Mi formación cristiana
hizo de esta época del año una de las más gozosas.
La
infancia feliz con mi madre montando el nacimiento, preparando el guiso de las
hallacas y mi padre casero, vestido de santa, tocando el viejo piano vertical
que una vez teclearon Padú del Caribe, Pat O’Brien o el risueño Bola de Nieve.
Esa pacífica sensación ambientada con aguinaldos, patines Winchester y juguetes
ocultos para nochebuena, hacían de la navidad una inolvidable experiencia
compartida por toda la familia. Ya crecido, disfruté la temporada comiendo
pescado a la orilla del mar, atrapando luciérnagas en el campo, con amigos,
música, tragos, comida o en silencio en plena reflexión conmigo mismo.
Esta
navidad es diferente, por primera vez en mi vida la depresión embarga mi alma
sensible. Añoro la paz que anunciaban los ángeles infantiles en la natividad,
nuestro resentido país está al borde de un precipicio, dividido socialmente,
con odio, sin orientación, guía ni rumbo, paralizado económicamente, con ruido
de cacerolas en lugar de melodiosos villancicos, sin gasolina, con violencia,
la gente comprando nerviosamente gas, agua potable, velas, enlatados y otros
productos no perecederos, en lugar de pernil, hojas de plátano, gallina, carne
de res y demás ingredientes para preparar las deliciosas “multisápidas”

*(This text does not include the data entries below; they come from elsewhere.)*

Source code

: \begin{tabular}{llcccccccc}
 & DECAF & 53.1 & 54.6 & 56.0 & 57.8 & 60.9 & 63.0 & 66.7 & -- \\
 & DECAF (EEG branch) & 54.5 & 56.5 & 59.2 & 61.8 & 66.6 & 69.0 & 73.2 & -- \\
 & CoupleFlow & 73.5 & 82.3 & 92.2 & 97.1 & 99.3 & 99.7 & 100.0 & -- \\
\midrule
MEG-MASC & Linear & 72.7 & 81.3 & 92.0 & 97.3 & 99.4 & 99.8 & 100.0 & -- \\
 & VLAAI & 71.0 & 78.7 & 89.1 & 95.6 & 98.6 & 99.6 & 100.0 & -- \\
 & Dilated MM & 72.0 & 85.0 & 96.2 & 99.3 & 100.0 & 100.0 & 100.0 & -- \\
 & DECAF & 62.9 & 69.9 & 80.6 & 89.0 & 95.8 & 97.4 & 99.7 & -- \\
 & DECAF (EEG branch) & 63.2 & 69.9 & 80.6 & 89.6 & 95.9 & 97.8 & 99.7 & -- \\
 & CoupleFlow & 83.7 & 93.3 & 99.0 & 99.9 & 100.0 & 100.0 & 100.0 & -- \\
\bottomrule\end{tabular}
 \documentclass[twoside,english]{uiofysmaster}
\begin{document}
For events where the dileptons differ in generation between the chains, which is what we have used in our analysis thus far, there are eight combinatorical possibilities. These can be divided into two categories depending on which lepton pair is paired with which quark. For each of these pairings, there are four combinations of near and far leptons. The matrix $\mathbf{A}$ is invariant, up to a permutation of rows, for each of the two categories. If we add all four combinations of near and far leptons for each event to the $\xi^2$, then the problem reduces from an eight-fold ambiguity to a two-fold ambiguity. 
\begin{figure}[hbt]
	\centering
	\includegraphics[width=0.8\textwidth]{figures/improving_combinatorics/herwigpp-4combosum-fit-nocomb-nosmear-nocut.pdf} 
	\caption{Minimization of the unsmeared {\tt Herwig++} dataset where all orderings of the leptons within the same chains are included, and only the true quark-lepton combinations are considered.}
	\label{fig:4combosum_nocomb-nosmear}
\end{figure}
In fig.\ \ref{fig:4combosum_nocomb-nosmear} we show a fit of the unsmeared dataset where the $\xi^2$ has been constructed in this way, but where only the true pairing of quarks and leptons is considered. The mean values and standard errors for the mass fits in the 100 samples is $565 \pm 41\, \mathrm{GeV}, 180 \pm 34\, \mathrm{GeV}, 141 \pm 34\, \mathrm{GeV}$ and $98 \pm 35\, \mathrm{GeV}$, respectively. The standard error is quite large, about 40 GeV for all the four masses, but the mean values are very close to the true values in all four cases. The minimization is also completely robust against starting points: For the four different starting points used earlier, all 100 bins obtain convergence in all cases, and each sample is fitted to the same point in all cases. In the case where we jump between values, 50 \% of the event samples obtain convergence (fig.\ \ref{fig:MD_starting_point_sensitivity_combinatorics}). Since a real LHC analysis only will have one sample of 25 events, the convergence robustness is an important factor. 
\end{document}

hallacas. Tengo ganas de llorar, olvidaré ese falso adoctrinamiento machista
que me inculcaron cuando niño: los hombres no lloran, no puedo evitarlo,
disculpen amables lectores de esta crónica navideña, pero los lagrimales no
pueden retener un segundo más el fluido, la respiración se hace cada vez más difícil,
la boca está reseca y me arden los párpados; una bomba lacrimógena acaba de
explotar a mis pies en esta triste navidad.